The Ulster Bank Construction PMI fell to 54.9 in May, down from a reading of 56.6 in April.
But despite the slowdown, the construction industry has marked more than five and a half years of continual expansion.
Ulster Bank said the housing sub-category recorded the fastest rise in activity of the three monitored sub-sectors for the fifth month in a row during May.
Commercial activity also increased, but at the slowest pace since August 2013.
Meanwhile, civil engineering activity declined for the ninth consecutive month, with the rate of contraction quickening slightly from April.
Ulster Bank also said that despite expanding at the slowest pace since December 2018, the rise in
new business was the 71st in as many months.
Construction companies told Ulster Bank that increased market activity and the starting of new projects were the main factors behind the expansion in new work last month.

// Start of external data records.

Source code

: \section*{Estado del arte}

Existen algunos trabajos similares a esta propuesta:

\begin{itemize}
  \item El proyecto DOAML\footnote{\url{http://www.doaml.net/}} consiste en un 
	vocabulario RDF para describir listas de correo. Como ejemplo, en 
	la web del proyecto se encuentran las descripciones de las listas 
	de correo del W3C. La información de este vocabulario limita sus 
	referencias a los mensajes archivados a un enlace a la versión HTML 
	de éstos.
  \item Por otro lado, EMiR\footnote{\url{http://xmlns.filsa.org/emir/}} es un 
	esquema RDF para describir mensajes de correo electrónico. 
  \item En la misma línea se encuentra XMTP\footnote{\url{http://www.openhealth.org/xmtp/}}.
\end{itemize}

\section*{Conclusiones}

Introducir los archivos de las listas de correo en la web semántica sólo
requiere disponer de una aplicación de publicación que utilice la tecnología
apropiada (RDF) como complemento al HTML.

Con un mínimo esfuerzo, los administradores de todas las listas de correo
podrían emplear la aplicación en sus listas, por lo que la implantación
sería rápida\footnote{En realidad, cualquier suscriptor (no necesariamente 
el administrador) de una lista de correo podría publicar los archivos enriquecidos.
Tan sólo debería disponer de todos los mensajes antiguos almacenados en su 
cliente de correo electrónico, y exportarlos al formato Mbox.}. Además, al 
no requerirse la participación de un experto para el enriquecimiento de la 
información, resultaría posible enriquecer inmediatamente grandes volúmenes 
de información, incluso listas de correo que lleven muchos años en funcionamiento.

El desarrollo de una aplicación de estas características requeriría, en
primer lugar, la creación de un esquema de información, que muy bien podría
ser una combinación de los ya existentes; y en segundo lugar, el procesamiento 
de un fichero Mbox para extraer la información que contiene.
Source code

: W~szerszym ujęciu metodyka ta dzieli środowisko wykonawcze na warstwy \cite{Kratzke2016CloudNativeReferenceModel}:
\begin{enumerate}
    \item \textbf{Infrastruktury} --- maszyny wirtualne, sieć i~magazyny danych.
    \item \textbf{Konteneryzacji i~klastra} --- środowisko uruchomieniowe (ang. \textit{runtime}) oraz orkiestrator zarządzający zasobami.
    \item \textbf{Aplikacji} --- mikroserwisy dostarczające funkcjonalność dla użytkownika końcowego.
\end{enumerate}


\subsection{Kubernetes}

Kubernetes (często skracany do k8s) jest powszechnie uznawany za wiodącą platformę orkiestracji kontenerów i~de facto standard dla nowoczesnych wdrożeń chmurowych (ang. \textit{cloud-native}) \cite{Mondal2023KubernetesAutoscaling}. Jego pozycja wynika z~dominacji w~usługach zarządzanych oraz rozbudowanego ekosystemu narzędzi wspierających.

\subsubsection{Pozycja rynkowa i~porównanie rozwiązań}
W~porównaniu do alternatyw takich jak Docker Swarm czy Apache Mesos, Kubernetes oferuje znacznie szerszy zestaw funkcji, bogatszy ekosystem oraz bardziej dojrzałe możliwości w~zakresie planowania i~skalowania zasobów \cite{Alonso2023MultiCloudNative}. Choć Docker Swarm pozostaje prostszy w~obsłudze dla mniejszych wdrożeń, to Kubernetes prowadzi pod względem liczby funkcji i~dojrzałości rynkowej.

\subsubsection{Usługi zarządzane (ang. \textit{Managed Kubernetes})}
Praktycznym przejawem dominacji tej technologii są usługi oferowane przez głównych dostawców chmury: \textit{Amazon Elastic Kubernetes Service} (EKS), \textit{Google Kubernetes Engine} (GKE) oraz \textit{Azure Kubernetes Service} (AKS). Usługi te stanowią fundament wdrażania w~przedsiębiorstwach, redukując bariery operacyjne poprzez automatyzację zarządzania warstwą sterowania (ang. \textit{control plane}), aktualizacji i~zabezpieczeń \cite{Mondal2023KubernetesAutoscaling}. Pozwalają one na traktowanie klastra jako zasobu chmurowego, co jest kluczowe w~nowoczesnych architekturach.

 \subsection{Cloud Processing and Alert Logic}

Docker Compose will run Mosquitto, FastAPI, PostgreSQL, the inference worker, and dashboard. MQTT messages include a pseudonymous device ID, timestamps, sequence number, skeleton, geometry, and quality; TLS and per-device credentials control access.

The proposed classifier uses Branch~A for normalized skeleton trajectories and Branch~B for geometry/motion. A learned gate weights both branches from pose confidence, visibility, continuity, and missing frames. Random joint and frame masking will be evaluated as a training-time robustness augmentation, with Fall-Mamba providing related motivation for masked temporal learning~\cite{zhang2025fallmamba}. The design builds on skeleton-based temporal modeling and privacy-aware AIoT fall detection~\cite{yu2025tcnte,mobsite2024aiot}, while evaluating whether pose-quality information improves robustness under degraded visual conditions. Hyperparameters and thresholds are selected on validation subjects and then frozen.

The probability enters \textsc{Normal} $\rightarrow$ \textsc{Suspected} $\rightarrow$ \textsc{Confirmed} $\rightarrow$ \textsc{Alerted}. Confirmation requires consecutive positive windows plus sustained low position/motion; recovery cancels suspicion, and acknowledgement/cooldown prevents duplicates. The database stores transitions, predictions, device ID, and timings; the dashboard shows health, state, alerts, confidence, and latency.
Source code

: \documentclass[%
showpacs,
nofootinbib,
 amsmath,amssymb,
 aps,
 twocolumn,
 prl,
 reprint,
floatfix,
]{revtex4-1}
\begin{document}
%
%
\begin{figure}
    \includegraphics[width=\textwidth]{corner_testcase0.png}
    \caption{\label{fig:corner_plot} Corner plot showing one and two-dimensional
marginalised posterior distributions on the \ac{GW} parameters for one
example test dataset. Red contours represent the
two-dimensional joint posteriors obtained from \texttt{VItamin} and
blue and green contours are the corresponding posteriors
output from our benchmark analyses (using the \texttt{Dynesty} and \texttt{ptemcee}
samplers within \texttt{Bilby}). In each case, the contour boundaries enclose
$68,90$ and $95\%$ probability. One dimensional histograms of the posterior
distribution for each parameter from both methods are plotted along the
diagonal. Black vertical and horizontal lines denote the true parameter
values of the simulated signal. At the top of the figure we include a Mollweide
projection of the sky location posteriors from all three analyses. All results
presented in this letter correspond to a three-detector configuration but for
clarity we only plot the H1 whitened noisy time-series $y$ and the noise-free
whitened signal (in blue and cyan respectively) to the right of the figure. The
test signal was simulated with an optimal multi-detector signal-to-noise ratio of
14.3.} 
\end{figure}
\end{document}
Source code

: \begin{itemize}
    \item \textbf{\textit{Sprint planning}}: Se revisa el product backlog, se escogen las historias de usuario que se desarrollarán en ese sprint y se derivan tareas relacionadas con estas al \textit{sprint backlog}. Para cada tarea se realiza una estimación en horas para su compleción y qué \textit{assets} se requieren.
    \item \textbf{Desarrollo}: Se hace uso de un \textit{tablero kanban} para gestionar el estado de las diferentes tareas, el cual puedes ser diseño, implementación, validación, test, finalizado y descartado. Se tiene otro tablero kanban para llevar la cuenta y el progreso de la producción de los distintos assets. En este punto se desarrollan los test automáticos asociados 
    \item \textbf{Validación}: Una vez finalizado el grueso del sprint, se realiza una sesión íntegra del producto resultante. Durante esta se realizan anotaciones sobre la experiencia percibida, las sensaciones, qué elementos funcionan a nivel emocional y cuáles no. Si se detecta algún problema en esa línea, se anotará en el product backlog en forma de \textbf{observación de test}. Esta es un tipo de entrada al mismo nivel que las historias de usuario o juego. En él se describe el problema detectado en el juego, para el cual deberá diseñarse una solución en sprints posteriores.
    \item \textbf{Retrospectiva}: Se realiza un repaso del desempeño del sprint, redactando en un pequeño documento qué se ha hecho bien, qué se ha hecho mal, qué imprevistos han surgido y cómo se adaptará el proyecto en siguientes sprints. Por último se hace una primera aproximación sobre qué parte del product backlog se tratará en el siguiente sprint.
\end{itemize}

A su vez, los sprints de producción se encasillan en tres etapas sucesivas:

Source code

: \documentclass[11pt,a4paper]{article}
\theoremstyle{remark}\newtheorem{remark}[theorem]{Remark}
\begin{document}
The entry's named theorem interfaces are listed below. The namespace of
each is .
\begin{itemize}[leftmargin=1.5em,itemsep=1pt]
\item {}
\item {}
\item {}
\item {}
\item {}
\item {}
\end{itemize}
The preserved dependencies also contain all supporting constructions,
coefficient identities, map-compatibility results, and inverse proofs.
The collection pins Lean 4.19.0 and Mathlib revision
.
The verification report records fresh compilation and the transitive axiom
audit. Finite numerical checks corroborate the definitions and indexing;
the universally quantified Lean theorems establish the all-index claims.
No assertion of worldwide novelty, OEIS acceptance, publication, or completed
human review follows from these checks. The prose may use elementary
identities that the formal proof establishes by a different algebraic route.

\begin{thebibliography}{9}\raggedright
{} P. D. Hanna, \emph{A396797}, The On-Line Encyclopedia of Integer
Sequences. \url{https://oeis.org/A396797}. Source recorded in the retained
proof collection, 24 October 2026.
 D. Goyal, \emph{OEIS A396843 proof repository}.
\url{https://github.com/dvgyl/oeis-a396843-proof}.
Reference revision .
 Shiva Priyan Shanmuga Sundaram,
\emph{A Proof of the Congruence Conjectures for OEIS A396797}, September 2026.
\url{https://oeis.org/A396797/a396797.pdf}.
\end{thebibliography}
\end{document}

And employment across the construction sector increased for the 69th successive month in May. But Ulster Bank noted that despite the solid growth, the rate of job creation eased from April to the slowest since March 2015.
Meanwhile, the rate of input cost inflation eased in May to the slowest since September 2016.
Simon Barry, chief economist at Ulster Bank, said that Irish construction firms continued to experience solid, though slower, growth in May.
"Very encouragingly, the residential sector remains a particular bright spot with housing activity continuing to expand sharply last month," Mr Barry said.
"Commercial activity also very much remains in expansion mode, but the commercial PMI has now fallen for three months in a row, with the May reading marking the slowest pace of growth in nearly six years," he added.
He noted that new business and employment levels continued to rise at healthy rates in May, albeit in line with overall trends, both indices eased last month.
He said this was particularly evident in the case of employment, with the rate of job creation dropping to its slowest pace in over four years.
But he added that this is best seen as a retreat from very elevated readings in recent months.
"Survey respondents remain optimistic about the sector's prospects over the year ahead, with expectations of stronger customer demand cited as an important source of support," the economist added.